A bit more complicated system then the conventional plate below the throttle body using venturi type of vacuum to activate the power brake booster. This vacuum is independent of intake manifold vacuum and proportional only to engine speed.

Rather the main source of vacuum is taken off the intake manifold, wonder about the plastic quick connector with an O'ring as a minor source of seal, or using plastic tubing shrunk on plastic nipples with no clips. And if you have the 1.4L turbo, certainly do not have vacuum in the intake manifold, more like a higher 15 psi positive pressure.

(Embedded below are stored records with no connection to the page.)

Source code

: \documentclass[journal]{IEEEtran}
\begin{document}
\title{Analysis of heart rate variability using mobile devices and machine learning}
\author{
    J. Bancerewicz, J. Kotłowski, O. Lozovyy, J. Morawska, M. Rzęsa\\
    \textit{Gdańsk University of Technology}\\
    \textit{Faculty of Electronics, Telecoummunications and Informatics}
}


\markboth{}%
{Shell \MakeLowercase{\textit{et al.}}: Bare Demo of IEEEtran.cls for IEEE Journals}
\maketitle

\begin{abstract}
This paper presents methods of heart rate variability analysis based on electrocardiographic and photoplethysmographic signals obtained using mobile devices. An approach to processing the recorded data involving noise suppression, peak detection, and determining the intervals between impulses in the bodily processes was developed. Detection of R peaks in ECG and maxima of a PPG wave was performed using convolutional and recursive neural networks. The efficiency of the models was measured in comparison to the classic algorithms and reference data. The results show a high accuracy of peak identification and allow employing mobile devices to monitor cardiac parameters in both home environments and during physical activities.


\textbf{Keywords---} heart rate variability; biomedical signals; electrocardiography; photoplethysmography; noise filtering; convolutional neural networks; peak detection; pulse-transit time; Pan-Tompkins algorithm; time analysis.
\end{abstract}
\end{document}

All turbo engines require a vacuum boost pump and the Cruze does have that located way down below the master cylinder. Some how it has a vacuum sensor inside of that pump that monitors the degree of vacuum. Its tube is connected to a tee with paired with a hose from the intake manifold. And operated by an electrical pressure or lack of switch. That energizes a relay within the confines of the vacuum booster pump. With dirty switch contacts, imagine they would have to change the entire pump.

Erratic problems such like these are usually caused by poor contacts or connections, or even brush commutator connections.

When to gmpartdirect.com and was looking at some brake prices, ha, think after the or just before the warranty expires, would be cheaper to trade it in than buy these replacement parts. But that is true all over with everything. Son is having problems with a four year old clothes dryer, speculating the problem, but was looking at that Fisher-Paykel replacement part cost. Getting ready to leave to find his problem, but if the problem is what I think it is, will recommend he just buy a new dryer. But then he would also have to spend a small fortune to get rid of his old one.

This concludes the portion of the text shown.